> [What is needed]
All of the entries are to be repeated exactly, with no pictures included.

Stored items

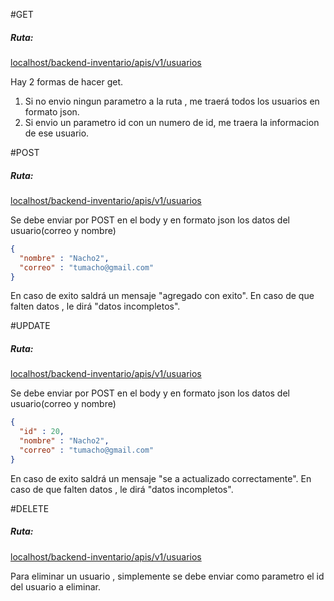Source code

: 

#GET
#####  Ruta:

[localhost/backend-inventario/apis/v1/usuarios](localhost/backend-inventario/apis/v1/usuarios "localhost/backend-inventario/apis/v1/usuarios")


Hay 2 formas de hacer get.

1. Si no envio ningun parametro a la ruta , me traerá todos los usuarios en formato json.
2. Si envio un parametro id con un numero de id, me traera la informacion de ese usuario.




#POST
#####  Ruta:

[localhost/backend-inventario/apis/v1/usuarios](localhost/backend-inventario/apis/v1/usuarios "localhost/backend-inventario/apis/v1/usuarios")

Se debe enviar por POST en el body y en formato json los datos del usuario(correo y nombre)

```json
{
  "nombre" : "Nacho2",
  "correo" : "tumacho@gmail.com"
}
```
En caso de exito saldrá un mensaje "agregado con exito".
En caso de que falten datos , le dirá "datos incompletos".


#UPDATE

#####  Ruta:

[localhost/backend-inventario/apis/v1/usuarios](localhost/backend-inventario/apis/v1/usuarios "localhost/backend-inventario/apis/v1/usuarios")

Se debe enviar por POST en el body y en formato json los datos del usuario(correo y nombre)

```json
{
  "id" : 20,
  "nombre" : "Nacho2",
  "correo" : "tumacho@gmail.com"
}
```


En caso de exito saldrá un mensaje "se a actualizado correctamente".
En caso de que falten datos , le dirá "datos incompletos".

#DELETE

#####  Ruta:

[localhost/backend-inventario/apis/v1/usuarios](localhost/backend-inventario/apis/v1/usuarios "localhost/backend-inventario/apis/v1/usuarios")


Para eliminar un usuario , simplemente se debe enviar como parametro el id del usuario a eliminar.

> [Task solution]
Source code

: 

#GET
#####  Ruta:

[localhost/backend-inventario/apis/v1/usuarios](localhost/backend-inventario/apis/v1/usuarios "localhost/backend-inventario/apis/v1/usuarios")


Hay 2 formas de hacer get.

1. Si no envio ningun parametro a la ruta , me traerá todos los usuarios en formato json.
2. Si envio un parametro id con un numero de id, me traera la informacion de ese usuario.




#POST
#####  Ruta:

[localhost/backend-inventario/apis/v1/usuarios](localhost/backend-inventario/apis/v1/usuarios "localhost/backend-inventario/apis/v1/usuarios")

Se debe enviar por POST en el body y en formato json los datos del usuario(correo y nombre)

```json
{
  "nombre" : "Nacho2",
  "correo" : "tumacho@gmail.com"
}
```
En caso de exito saldrá un mensaje "agregado con exito".
En caso de que falten datos , le dirá "datos incompletos".


#UPDATE

#####  Ruta:

[localhost/backend-inventario/apis/v1/usuarios](localhost/backend-inventario/apis/v1/usuarios "localhost/backend-inventario/apis/v1/usuarios")

Se debe enviar por POST en el body y en formato json los datos del usuario(correo y nombre)

```json
{
  "id" : 20,
  "nombre" : "Nacho2",
  "correo" : "tumacho@gmail.com"
}
```


En caso de exito saldrá un mensaje "se a actualizado correctamente".
En caso de que falten datos , le dirá "datos incompletos".

#DELETE

#####  Ruta:

[localhost/backend-inventario/apis/v1/usuarios](localhost/backend-inventario/apis/v1/usuarios "localhost/backend-inventario/apis/v1/usuarios")


Para eliminar un usuario , simplemente se debe enviar como parametro el id del usuario a eliminar.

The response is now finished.